* TASK PROMPT
Please copy out the full listing that follows exactly; no picture belongs in the copy.

* AVAILABLE DATA
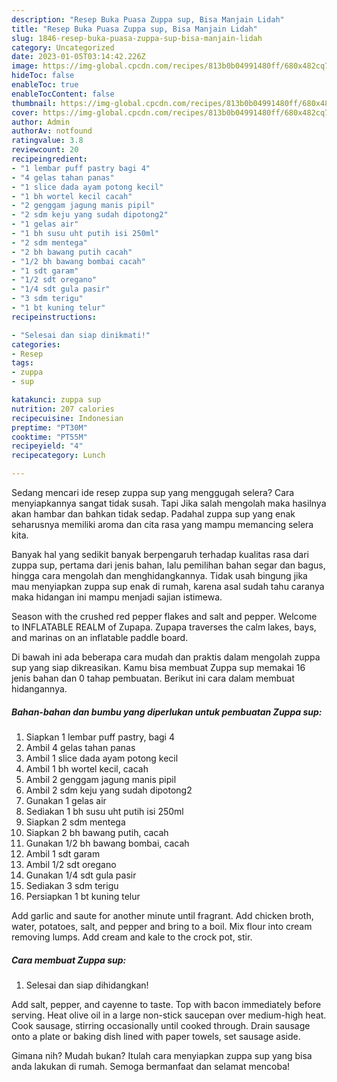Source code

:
 ```yaml
---
description: "Resep Buka Puasa Zuppa sup, Bisa Manjain Lidah"
title: "Resep Buka Puasa Zuppa sup, Bisa Manjain Lidah"
slug: 1846-resep-buka-puasa-zuppa-sup-bisa-manjain-lidah
category: Uncategorized
date: 2023-01-05T03:14:42.226Z
image: https://img-global.cpcdn.com/recipes/813b0b04991480ff/680x482cq70/zuppa-sup-foto-resep-utama.jpg
hideToc: false
enableToc: true
enableTocContent: false
thumbnail: https://img-global.cpcdn.com/recipes/813b0b04991480ff/680x482cq70/zuppa-sup-foto-resep-utama.jpg
cover: https://img-global.cpcdn.com/recipes/813b0b04991480ff/680x482cq70/zuppa-sup-foto-resep-utama.jpg
author: Admin
authorAv: notfound
ratingvalue: 3.8
reviewcount: 20
recipeingredient:
- "1 lembar puff pastry bagi 4"
- "4 gelas tahan panas"
- "1 slice dada ayam potong kecil"
- "1 bh wortel kecil cacah"
- "2 genggam jagung manis pipil"
- "2 sdm keju yang sudah dipotong2"
- "1 gelas air"
- "1 bh susu uht putih isi 250ml"
- "2 sdm mentega"
- "2 bh bawang putih cacah"
- "1/2 bh bawang bombai cacah"
- "1 sdt garam"
- "1/2 sdt oregano"
- "1/4 sdt gula pasir"
- "3 sdm terigu"
- "1 bt kuning telur"
recipeinstructions:

- "Selesai dan siap dinikmati!"
categories:
- Resep
tags:
- zuppa
- sup

katakunci: zuppa sup 
nutrition: 207 calories
recipecuisine: Indonesian
preptime: "PT30M"
cooktime: "PT55M"
recipeyield: "4"
recipecategory: Lunch

---
```



Sedang mencari ide resep zuppa sup yang menggugah selera? Cara menyiapkannya sangat tidak susah. Tapi Jika salah mengolah maka hasilnya akan hambar dan bahkan tidak sedap. Padahal zuppa sup yang enak seharusnya memiliki aroma dan cita rasa yang mampu memancing selera kita.


Banyak hal yang sedikit banyak berpengaruh terhadap kualitas rasa dari zuppa sup, pertama dari jenis bahan, lalu pemilihan bahan segar dan bagus, hingga cara mengolah dan menghidangkannya. Tidak usah bingung jika mau menyiapkan zuppa sup enak di rumah, karena asal sudah tahu caranya maka hidangan ini mampu menjadi sajian istimewa.

Season with the crushed red pepper flakes and salt and pepper. Welcome to INFLATABLE REALM of Zupapa. Zupapa traverses the calm lakes, bays, and marinas on an inflatable paddle board.


Di bawah ini ada beberapa cara mudah dan praktis dalam mengolah zuppa sup yang siap dikreasikan. Kamu bisa membuat Zuppa sup memakai 16 jenis bahan dan 0 tahap pembuatan. Berikut ini cara dalam membuat hidangannya.

<!--inarticleads1-->

##### Bahan-bahan dan bumbu yang diperlukan untuk pembuatan Zuppa sup:

1. Siapkan 1 lembar puff pastry, bagi 4
1. Ambil 4 gelas tahan panas
1. Ambil 1 slice dada ayam potong kecil
1. Ambil 1 bh wortel kecil, cacah
1. Ambil 2 genggam jagung manis pipil
1. Ambil 2 sdm keju yang sudah dipotong2
1. Gunakan 1 gelas air
1. Sediakan 1 bh susu uht putih isi 250ml
1. Siapkan 2 sdm mentega
1. Siapkan 2 bh bawang putih, cacah
1. Gunakan 1/2 bh bawang bombai, cacah
1. Ambil 1 sdt garam
1. Ambil 1/2 sdt oregano
1. Gunakan 1/4 sdt gula pasir
1. Sediakan 3 sdm terigu
1. Persiapkan 1 bt kuning telur


Add garlic and saute for another minute until fragrant. Add chicken broth, water, potatoes, salt, and pepper and bring to a boil. Mix flour into cream removing lumps. Add cream and kale to the crock pot, stir. 

<!--inarticleads2-->

##### Cara membuat Zuppa sup:


1. Selesai dan siap dihidangkan!

Add salt, pepper, and cayenne to taste. Top with bacon immediately before serving. Heat olive oil in a large non-stick saucepan over medium-high heat. Cook sausage, stirring occasionally until cooked through. Drain sausage onto a plate or baking dish lined with paper towels, set sausage aside. 

Gimana nih? Mudah bukan? Itulah cara menyiapkan zuppa sup yang bisa anda lakukan di rumah. Semoga bermanfaat dan selamat mencoba!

* COMPLETED EXERCISE
Source code

:
 ```yaml
---
description: "Resep Buka Puasa Zuppa sup, Bisa Manjain Lidah"
title: "Resep Buka Puasa Zuppa sup, Bisa Manjain Lidah"
slug: 1846-resep-buka-puasa-zuppa-sup-bisa-manjain-lidah
category: Uncategorized
date: 2023-01-05T03:14:42.226Z
image: https://img-global.cpcdn.com/recipes/813b0b04991480ff/680x482cq70/zuppa-sup-foto-resep-utama.jpg
hideToc: false
enableToc: true
enableTocContent: false
thumbnail: https://img-global.cpcdn.com/recipes/813b0b04991480ff/680x482cq70/zuppa-sup-foto-resep-utama.jpg
cover: https://img-global.cpcdn.com/recipes/813b0b04991480ff/680x482cq70/zuppa-sup-foto-resep-utama.jpg
author: Admin
authorAv: notfound
ratingvalue: 3.8
reviewcount: 20
recipeingredient:
- "1 lembar puff pastry bagi 4"
- "4 gelas tahan panas"
- "1 slice dada ayam potong kecil"
- "1 bh wortel kecil cacah"
- "2 genggam jagung manis pipil"
- "2 sdm keju yang sudah dipotong2"
- "1 gelas air"
- "1 bh susu uht putih isi 250ml"
- "2 sdm mentega"
- "2 bh bawang putih cacah"
- "1/2 bh bawang bombai cacah"
- "1 sdt garam"
- "1/2 sdt oregano"
- "1/4 sdt gula pasir"
- "3 sdm terigu"
- "1 bt kuning telur"
recipeinstructions:

- "Selesai dan siap dinikmati!"
categories:
- Resep
tags:
- zuppa
- sup

katakunci: zuppa sup 
nutrition: 207 calories
recipecuisine: Indonesian
preptime: "PT30M"
cooktime: "PT55M"
recipeyield: "4"
recipecategory: Lunch

---
```



Sedang mencari ide resep zuppa sup yang menggugah selera? Cara menyiapkannya sangat tidak susah. Tapi Jika salah mengolah maka hasilnya akan hambar dan bahkan tidak sedap. Padahal zuppa sup yang enak seharusnya memiliki aroma dan cita rasa yang mampu memancing selera kita.


Banyak hal yang sedikit banyak berpengaruh terhadap kualitas rasa dari zuppa sup, pertama dari jenis bahan, lalu pemilihan bahan segar dan bagus, hingga cara mengolah dan menghidangkannya. Tidak usah bingung jika mau menyiapkan zuppa sup enak di rumah, karena asal sudah tahu caranya maka hidangan ini mampu menjadi sajian istimewa.

Season with the crushed red pepper flakes and salt and pepper. Welcome to INFLATABLE REALM of Zupapa. Zupapa traverses the calm lakes, bays, and marinas on an inflatable paddle board.


Di bawah ini ada beberapa cara mudah dan praktis dalam mengolah zuppa sup yang siap dikreasikan. Kamu bisa membuat Zuppa sup memakai 16 jenis bahan dan 0 tahap pembuatan. Berikut ini cara dalam membuat hidangannya.

<!--inarticleads1-->

##### Bahan-bahan dan bumbu yang diperlukan untuk pembuatan Zuppa sup:

1. Siapkan 1 lembar puff pastry, bagi 4
1. Ambil 4 gelas tahan panas
1. Ambil 1 slice dada ayam potong kecil
1. Ambil 1 bh wortel kecil, cacah
1. Ambil 2 genggam jagung manis pipil
1. Ambil 2 sdm keju yang sudah dipotong2
1. Gunakan 1 gelas air
1. Sediakan 1 bh susu uht putih isi 250ml
1. Siapkan 2 sdm mentega
1. Siapkan 2 bh bawang putih, cacah
1. Gunakan 1/2 bh bawang bombai, cacah
1. Ambil 1 sdt garam
1. Ambil 1/2 sdt oregano
1. Gunakan 1/4 sdt gula pasir
1. Sediakan 3 sdm terigu
1. Persiapkan 1 bt kuning telur


Add garlic and saute for another minute until fragrant. Add chicken broth, water, potatoes, salt, and pepper and bring to a boil. Mix flour into cream removing lumps. Add cream and kale to the crock pot, stir. 

<!--inarticleads2-->

##### Cara membuat Zuppa sup:


1. Selesai dan siap dihidangkan!

Add salt, pepper, and cayenne to taste. Top with bacon immediately before serving. Heat olive oil in a large non-stick saucepan over medium-high heat. Cook sausage, stirring occasionally until cooked through. Drain sausage onto a plate or baking dish lined with paper towels, set sausage aside. 

Gimana nih? Mudah bukan? Itulah cara menyiapkan zuppa sup yang bisa anda lakukan di rumah. Semoga bermanfaat dan selamat mencoba!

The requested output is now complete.